The first major review of the UK food system in 75 years has been undertaken with Part 1 of the National Food Strategy published on 29 July 2020. The review was headed by Henry Dimbleby who co-founded the Leon restaurant chain, before going on to become Director of London Union, which runs some of London’s most successful street food markets.
He was a co-founder of the Sustainable Restaurant Association and co-authored The School Food Plan (2013), which set out actions to transform what children eat in schools and how they learn about food. Henry Dimbleby was appointed lead non-executive board member of the Department for Environment, Food and Rural Affairs in March 2018. Henry previously worked as a Strategy Consultant at Bain & Company (1995-2002) where he advised businesses on strategy, performance improvement and organisational design.
The advisory panel assisting the review includes representatives from agriculture, industry, NGOs and campaigners as well as academics and experts.
Part 2 of the National Food Strategy is expected to be published in 2021 and will present a comprehensive plan for transforming the food system in England. It is worth noting that the Government has committed to producing a White Paper six months after Part 2 is published.
The National Food Strategy Recommendations
Part 1 of the National Food Strategy contains urgent recommendations to support this country through the turbulence caused by the COVID-19 pandemic, and to prepare for the end of the EU exit transition period on 31 December 2020. The report has two main themes:
- ensuring that all children get the nutrition they need in the context of post-lockdown recession; and
- protecting high standards in food, environmental and animal welfare when negotiating new trade deals, whilst subjecting prospective deals to independent scrutiny.
The National Food Strategy report states that one of the miserable legacies of COVID-19 is likely to be a dramatic increase in unemployment and poverty, and therefore hunger. The effects of hunger on young bodies (and minds) are serious and long-lasting and exacerbate social inequalities. To address this the report recommends:
- Expand eligibility for the Free School Meal scheme to include every child (up to the age of 16) from a household where the parent or guardian is in receipt of Universal Credit (or equivalent benefits).
- Extend the Holiday Activity and Food Programme to all areas in England, so that summer holiday support is available to all children in receipt of Free School Meals.
- Increase the value of Healthy Start vouchers to £4.25 per week and expand the scheme to every pregnant woman and to all households with children under 4 where a parent or guardian is in receipt of Universal Credit or equivalent benefits.
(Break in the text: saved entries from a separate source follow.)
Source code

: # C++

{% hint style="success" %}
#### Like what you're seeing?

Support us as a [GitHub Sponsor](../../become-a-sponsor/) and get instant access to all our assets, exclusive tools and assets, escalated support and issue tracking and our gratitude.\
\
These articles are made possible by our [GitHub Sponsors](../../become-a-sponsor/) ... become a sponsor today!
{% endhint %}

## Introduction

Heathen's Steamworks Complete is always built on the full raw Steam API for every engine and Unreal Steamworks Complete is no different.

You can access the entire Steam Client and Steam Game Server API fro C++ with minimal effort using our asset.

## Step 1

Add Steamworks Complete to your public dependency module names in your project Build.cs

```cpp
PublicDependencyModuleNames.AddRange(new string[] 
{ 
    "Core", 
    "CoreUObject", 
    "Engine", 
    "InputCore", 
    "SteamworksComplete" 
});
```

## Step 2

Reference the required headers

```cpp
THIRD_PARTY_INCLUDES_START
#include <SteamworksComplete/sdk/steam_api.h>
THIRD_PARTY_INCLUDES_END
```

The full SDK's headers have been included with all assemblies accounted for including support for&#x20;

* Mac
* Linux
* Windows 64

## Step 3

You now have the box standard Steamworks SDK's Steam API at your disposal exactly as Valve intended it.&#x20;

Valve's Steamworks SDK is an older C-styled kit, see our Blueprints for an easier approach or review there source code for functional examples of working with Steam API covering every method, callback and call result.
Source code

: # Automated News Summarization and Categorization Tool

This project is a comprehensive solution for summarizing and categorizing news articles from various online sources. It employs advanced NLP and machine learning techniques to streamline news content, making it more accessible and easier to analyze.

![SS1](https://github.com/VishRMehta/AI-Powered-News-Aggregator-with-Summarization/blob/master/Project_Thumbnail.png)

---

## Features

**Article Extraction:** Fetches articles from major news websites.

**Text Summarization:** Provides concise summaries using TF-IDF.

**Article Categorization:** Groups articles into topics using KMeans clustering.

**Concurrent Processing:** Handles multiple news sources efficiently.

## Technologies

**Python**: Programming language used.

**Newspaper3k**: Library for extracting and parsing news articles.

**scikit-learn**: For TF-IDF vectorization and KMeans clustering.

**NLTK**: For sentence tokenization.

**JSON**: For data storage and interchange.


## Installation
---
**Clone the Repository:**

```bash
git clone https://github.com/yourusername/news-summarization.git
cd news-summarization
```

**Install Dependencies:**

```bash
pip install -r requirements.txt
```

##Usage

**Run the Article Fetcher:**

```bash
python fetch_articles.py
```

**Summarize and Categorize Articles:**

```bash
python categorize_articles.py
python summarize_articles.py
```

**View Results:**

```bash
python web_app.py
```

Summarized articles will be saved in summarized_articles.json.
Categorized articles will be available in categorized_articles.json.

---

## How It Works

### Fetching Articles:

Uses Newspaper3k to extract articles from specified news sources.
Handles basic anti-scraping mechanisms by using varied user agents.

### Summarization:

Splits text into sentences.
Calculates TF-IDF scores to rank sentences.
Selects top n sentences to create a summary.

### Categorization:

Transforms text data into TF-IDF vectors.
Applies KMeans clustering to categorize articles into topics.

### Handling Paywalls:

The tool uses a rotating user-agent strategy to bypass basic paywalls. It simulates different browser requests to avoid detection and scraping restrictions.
- Extend the work of the Food to the Vulnerable Ministerial Task Force for a further 12 months up until July 2021. It should collect, assess and monitor data on the number of people suffering from food insecurity at any time, and agree cross-departmental actions, where necessary, to support those who cannot access or afford food.
Sovereignty, Standards and Scrutiny
The report acknowledges that UK farmers and food producers have some of the highest environmental and animal welfare standards in the world. This is something to be proud of. There is justifiable concern about opening up our markets to cheaper, low-standard imports which would undercut our own producers and make a nonsense of our progressive farming policies.
However, negotiating trade deals is hard. Any blanket legislation requiring other countries to meet our own food guidelines would make it nigh-on impossible. We already import many food products from the EU that do not meet UK standards. A blanket ban would make it impossible to continue trading even with this most closely aligned of partners. Therefore, in respect of future trade deals the report recommends:
- The Government should only agree to cut tariffs in new trade deals on products which meet our core standards. Verification programmes –along the lines of those currently operated by the US Department of Agriculture to enable American farmers to sell non-hormone-treated beef to the EU – should be established, so that producers wishing to sell into the UK market can, and must, prove they meet these minimum standards. At a minimum, these certification schemes should cover animal welfare concerns and environmental and climate concerns where the impact of particular goods are severe (for example, beef reared on land recently cleared of rainforest). The core standards should be defined by the newly formed Trade and Agriculture Commission.
- The Government should adopt a statutory responsibility to commission and publish an independent report on any proposed trade agreements. The Government should decide whether this impact assessment function requires the establishment of a new body – similar to those which exist in many mature trading nations, including Australia, Canada and the USA – or whether it could be performed by an existing body or by independent consultants (as is the case in the EU).
Scrutinised decisions are likely to be better decisions. The scope of the impact report should include:
- economic productivity;
- food safety and public health;
- the environment and climate change;
- society and labour;
- human rights; and
- animal welfare.
The report would be presented alongside a government response when any final trade treaty is laid before parliament. It is important that government decisions – especially those with such profound consequences as new trade deals – should be properly scrutinised.
- The Government should adopt a statutory duty to give Parliament the time and opportunity to properly scrutinise any new trade deal. It must allow time for relevant select committees to produce reports on any final deal and allow a debate in the House of Commons.
It is anticipated that Part 2 of the Strategy will introduce a framework to address the integrated food system and develop the headline recommendations made in Part 1. With Part 1 of the National Food Strategy published, the food and drink sector will be able to start future planning for the introduction of the framework which should protect food safety standards whilst opening the UK market and foreign markets for trade.